> WHAT IS NEEDED
Repeat exactly the lines of the entries below from the one with "- **DEFINE:** Homogenous ^homogenous" through the one with "- A system of", both ends included, and nothing else.
▼
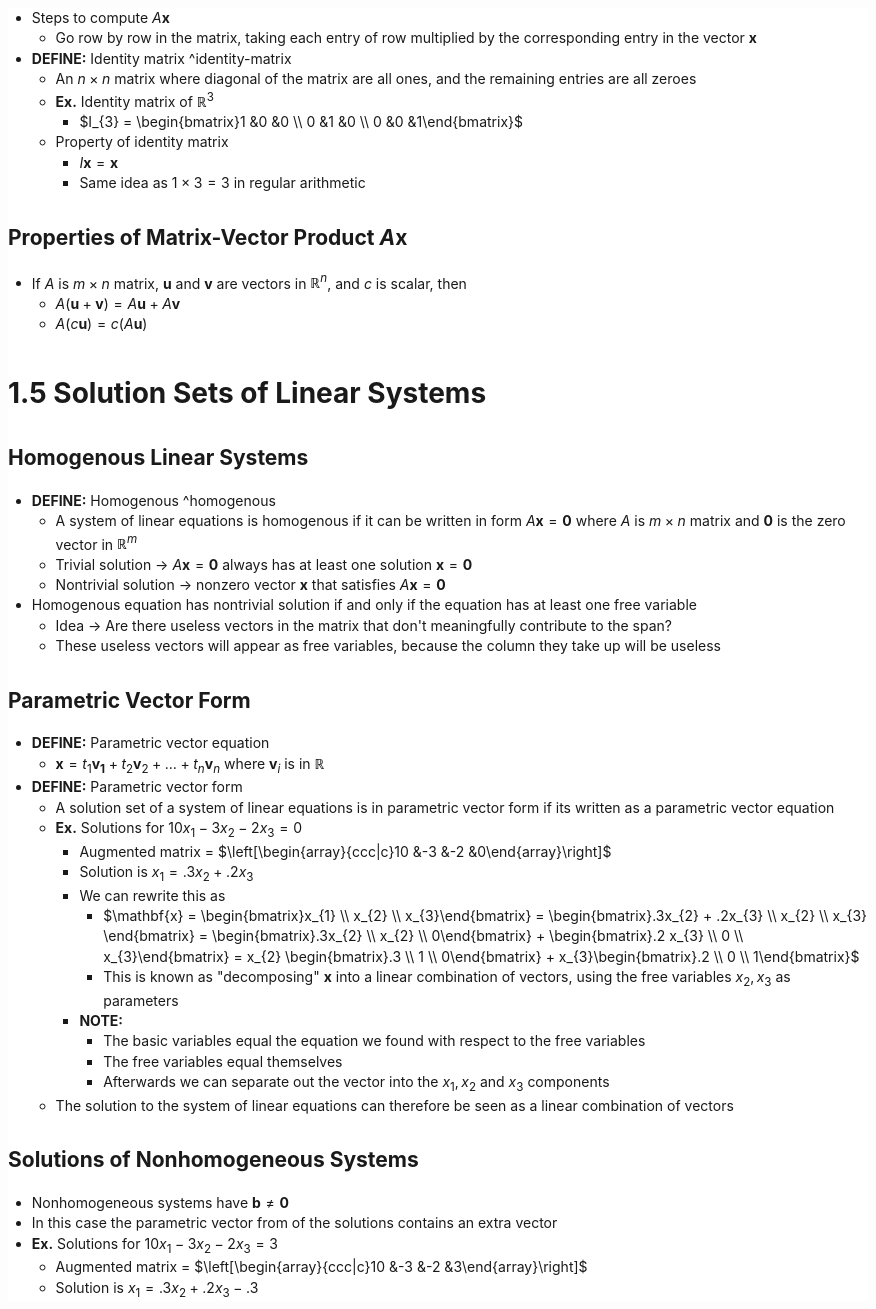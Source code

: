- Steps to compute $A\mathbf{x}$
	- Go row by row in the matrix, taking each entry of row multiplied by the corresponding entry in the vector $\mathbf{x}$
- **DEFINE:** Identity matrix ^identity-matrix
	- An $n \times n$ matrix where diagonal of the matrix are all ones, and the remaining entries are all zeroes
	- **Ex.** Identity matrix of $\mathbb{R}^3$
		- $I_{3} = \begin{bmatrix}1 &0 &0 \\ 0 &1 &0 \\ 0 &0 &1\end{bmatrix}$
	- Property of identity matrix
		- $I \mathbf{x} = \mathbf{x}$
		- Same idea as $1 \times 3 = 3$ in regular arithmetic
## Properties of Matrix-Vector Product $A\mathbf{x}$
- If $A$ is $m \times n$ matrix, $\mathbf{u}$ and $\mathbf{v}$ are vectors in $\mathbb{R}^n$, and $c$ is scalar, then
	- $A(\mathbf{u} + \mathbf{v}) = A\mathbf{u} + A\mathbf{v}$
	- $A(c \mathbf{u}) = c(A\mathbf{u})$
# 1.5 Solution Sets of Linear Systems
## Homogenous Linear Systems
- **DEFINE:** Homogenous ^homogenous
	- A system of linear equations is homogenous if it can be written in form $A \mathbf{x} = \mathbf{0}$ where $A$ is $m \times n$ matrix and $\mathbf{0}$ is the zero vector in $\mathbb{R}^m$
	- Trivial solution -> $A \mathbf{x} = \mathbf{0}$ always has at least one solution $\mathbf{x} = \mathbf{0}$
	- Nontrivial solution -> nonzero vector $\mathbf{x}$ that satisfies $A\mathbf{x} = \mathbf{0}$
- Homogenous equation has nontrivial solution if and only if the equation has at least one free variable
	- Idea -> Are there useless vectors in the matrix that don't meaningfully contribute to the span?
	- These useless vectors will appear as free variables, because the column they take up will be useless
## Parametric Vector Form
- **DEFINE:** Parametric vector equation
	- $\mathbf{x} = t_{1} \mathbf{v_{1}} + t_{2} \mathbf{v}_{2} + \dots + t_{n} \mathbf{v}_{n}$ where $\mathbf{v}_{i}$ is in $\mathbb{R}$
- **DEFINE:** Parametric vector form
	- A solution set of a system of linear equations is in parametric vector form if its written as a parametric vector equation
	- **Ex.** Solutions for $10x_{1} - 3x_{2} - 2x_{3} = 0$
		- Augmented matrix = $\left[\begin{array}{ccc|c}10 &-3 &-2 &0\end{array}\right]$
		- Solution is $x_{1} = .3x_{2} + .2x_{3}$
		- We can rewrite this as
			- $\mathbf{x} = \begin{bmatrix}x_{1} \\ x_{2} \\ x_{3}\end{bmatrix} = \begin{bmatrix}.3x_{2} + .2x_{3} \\ x_{2} \\ x_{3} \end{bmatrix} = \begin{bmatrix}.3x_{2} \\ x_{2} \\ 0\end{bmatrix} + \begin{bmatrix}.2 x_{3} \\ 0 \\ x_{3}\end{bmatrix} = x_{2} \begin{bmatrix}.3 \\ 1 \\ 0\end{bmatrix} + x_{3}\begin{bmatrix}.2 \\ 0 \\ 1\end{bmatrix}$
			- This is known as "decomposing" $\mathbf{x}$ into a linear combination of vectors, using the free variables $x_{2}, x_{3}$ as parameters
		- **NOTE:** 
			- The basic variables equal the equation we found with respect to the free variables
			- The free variables equal themselves
			- Afterwards we can separate out the vector into the $x_{1}, x_{2}$ and $x_{3}$ components
	- The solution to the system of linear equations can therefore be seen as a linear combination of vectors
## Solutions of Nonhomogeneous Systems
- Nonhomogeneous systems have $\mathbf{b} \neq \mathbf{0}$ 
- In this case the parametric vector from of the solutions contains an extra vector
- **Ex.** Solutions for $10x_{1} - 3x_{2} - 2x_{3} = 3$
	- Augmented matrix = $\left[\begin{array}{ccc|c}10 &-3 &-2 &3\end{array}\right]$
	- Solution is $x_{1} = .3x_{2} + .2x_{3} - .3$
▲
> ANSWER TO THIS EXERCISE
- **DEFINE:** Homogenous ^homogenous
	- A system of linear equations is homogenous if it can be written in form $A \mathbf{x} = \mathbf{0}$ where $A$ is $m \times n$ matrix and $\mathbf{0}$ is the zero vector in $\mathbb{R}^m$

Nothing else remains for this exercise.